● EXERCISE OBJECTIVE:
Below are some records; quote exactly the lines from the one that contains "qshell: qiniu command" through the one that contains "- [Systray](https://dwm.suckless.org/patches/systray/)", inclusive, and no others.

(Beginning of RECORDS SUPPLIED)

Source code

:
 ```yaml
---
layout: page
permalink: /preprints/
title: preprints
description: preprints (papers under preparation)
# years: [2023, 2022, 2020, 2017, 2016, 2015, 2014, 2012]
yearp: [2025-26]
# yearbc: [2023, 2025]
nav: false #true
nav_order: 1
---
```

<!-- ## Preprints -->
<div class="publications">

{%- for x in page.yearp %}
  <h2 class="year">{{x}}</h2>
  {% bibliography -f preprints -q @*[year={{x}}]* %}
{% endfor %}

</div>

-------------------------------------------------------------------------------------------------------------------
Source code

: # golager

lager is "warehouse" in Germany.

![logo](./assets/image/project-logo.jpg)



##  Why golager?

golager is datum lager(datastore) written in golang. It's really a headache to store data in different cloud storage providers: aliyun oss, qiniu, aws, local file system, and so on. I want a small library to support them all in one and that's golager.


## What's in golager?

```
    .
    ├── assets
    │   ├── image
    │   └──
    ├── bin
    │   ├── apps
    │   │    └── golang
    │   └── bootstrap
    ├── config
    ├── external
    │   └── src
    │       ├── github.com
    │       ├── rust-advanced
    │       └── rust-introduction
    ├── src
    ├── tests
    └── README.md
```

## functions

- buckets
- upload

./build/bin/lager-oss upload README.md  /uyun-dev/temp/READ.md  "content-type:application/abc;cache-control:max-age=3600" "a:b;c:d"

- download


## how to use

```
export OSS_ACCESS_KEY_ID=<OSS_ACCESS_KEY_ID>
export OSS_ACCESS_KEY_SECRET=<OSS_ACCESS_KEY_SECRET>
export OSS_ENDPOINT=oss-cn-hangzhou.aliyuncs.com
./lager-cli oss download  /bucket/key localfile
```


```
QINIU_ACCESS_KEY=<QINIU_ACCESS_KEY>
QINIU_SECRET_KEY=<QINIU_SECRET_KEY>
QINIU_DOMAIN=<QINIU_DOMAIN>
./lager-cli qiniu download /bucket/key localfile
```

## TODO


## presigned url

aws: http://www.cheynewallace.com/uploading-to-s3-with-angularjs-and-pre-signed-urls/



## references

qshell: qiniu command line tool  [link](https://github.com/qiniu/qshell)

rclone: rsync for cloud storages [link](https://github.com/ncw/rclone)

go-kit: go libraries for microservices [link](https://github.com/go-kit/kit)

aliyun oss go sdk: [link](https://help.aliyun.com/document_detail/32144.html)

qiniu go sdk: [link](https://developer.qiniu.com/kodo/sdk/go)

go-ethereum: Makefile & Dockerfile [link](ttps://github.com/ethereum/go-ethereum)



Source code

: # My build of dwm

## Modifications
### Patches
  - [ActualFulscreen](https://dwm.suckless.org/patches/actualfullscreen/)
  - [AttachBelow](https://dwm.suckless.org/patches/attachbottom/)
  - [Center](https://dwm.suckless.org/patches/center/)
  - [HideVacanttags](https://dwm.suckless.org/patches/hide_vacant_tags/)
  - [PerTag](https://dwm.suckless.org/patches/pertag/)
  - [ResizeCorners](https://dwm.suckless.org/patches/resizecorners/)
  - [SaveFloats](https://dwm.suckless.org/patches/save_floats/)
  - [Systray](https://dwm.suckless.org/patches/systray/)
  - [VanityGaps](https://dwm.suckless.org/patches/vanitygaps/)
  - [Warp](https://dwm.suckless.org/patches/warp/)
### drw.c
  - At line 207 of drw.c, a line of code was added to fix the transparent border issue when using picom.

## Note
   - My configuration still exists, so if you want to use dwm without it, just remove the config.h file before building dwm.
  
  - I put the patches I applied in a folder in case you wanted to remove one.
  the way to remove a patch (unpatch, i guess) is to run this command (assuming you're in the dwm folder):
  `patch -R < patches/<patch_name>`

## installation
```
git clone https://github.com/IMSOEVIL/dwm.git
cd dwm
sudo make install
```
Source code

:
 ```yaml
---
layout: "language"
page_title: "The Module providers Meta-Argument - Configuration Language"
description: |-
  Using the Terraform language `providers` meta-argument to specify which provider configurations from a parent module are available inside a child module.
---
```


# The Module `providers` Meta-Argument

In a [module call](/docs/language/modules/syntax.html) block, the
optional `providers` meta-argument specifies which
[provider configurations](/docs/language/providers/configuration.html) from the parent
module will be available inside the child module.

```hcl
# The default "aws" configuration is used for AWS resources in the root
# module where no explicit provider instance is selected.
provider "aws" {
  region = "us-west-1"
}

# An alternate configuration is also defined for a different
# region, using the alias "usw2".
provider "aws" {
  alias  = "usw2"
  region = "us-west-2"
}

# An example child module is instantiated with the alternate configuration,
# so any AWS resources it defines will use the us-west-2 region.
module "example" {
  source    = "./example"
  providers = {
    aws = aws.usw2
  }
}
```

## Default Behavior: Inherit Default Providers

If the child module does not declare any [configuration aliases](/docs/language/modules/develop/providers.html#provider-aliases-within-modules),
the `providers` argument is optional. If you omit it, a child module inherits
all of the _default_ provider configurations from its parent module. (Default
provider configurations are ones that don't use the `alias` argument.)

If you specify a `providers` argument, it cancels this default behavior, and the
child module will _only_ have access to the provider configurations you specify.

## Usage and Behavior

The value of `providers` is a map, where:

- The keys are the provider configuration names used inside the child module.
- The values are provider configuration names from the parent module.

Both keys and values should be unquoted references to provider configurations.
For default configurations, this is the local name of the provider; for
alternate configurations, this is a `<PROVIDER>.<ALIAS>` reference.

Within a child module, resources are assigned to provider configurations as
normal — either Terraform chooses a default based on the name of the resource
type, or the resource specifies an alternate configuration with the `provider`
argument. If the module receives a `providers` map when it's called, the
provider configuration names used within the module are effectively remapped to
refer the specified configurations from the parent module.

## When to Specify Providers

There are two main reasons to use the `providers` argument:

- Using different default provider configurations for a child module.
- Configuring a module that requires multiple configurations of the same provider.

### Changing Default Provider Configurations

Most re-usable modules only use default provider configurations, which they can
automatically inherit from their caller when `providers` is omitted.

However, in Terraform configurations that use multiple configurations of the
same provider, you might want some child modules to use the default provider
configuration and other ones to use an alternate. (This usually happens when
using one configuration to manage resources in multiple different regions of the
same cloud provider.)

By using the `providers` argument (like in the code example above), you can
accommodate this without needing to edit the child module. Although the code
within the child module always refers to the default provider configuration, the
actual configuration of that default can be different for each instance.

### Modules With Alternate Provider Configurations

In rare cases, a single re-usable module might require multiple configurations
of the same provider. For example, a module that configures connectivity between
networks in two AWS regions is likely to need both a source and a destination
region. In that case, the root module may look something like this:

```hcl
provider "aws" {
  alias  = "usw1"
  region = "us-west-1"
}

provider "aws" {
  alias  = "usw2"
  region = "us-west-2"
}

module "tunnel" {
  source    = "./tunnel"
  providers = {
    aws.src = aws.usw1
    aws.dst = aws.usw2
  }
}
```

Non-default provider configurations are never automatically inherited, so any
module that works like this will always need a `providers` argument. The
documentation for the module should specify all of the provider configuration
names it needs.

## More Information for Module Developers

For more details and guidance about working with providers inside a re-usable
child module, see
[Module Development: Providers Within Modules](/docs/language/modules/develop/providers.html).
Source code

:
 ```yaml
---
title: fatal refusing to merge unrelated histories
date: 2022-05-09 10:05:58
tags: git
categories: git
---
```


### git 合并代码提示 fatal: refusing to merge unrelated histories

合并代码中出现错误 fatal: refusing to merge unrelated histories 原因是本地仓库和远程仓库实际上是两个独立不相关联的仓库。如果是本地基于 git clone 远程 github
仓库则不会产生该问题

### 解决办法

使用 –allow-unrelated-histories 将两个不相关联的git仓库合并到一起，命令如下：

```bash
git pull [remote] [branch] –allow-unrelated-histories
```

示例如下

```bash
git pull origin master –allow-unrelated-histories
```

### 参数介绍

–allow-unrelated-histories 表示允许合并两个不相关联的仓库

(End of RECORDS SUPPLIED)

● ANSWER TO THE PROBLEM:
qshell: qiniu command line tool  [link](https://github.com/qiniu/qshell)

rclone: rsync for cloud storages [link](https://github.com/ncw/rclone)

go-kit: go libraries for microservices [link](https://github.com/go-kit/kit)

aliyun oss go sdk: [link](https://help.aliyun.com/document_detail/32144.html)

qiniu go sdk: [link](https://developer.qiniu.com/kodo/sdk/go)

go-ethereum: Makefile & Dockerfile [link](ttps://github.com/ethereum/go-ethereum)



Source code

: # My build of dwm

## Modifications
### Patches
  - [ActualFulscreen](https://dwm.suckless.org/patches/actualfullscreen/)
  - [AttachBelow](https://dwm.suckless.org/patches/attachbottom/)
  - [Center](https://dwm.suckless.org/patches/center/)
  - [HideVacanttags](https://dwm.suckless.org/patches/hide_vacant_tags/)
  - [PerTag](https://dwm.suckless.org/patches/pertag/)
  - [ResizeCorners](https://dwm.suckless.org/patches/resizecorners/)
  - [SaveFloats](https://dwm.suckless.org/patches/save_floats/)
  - [Systray](https://dwm.suckless.org/patches/systray/)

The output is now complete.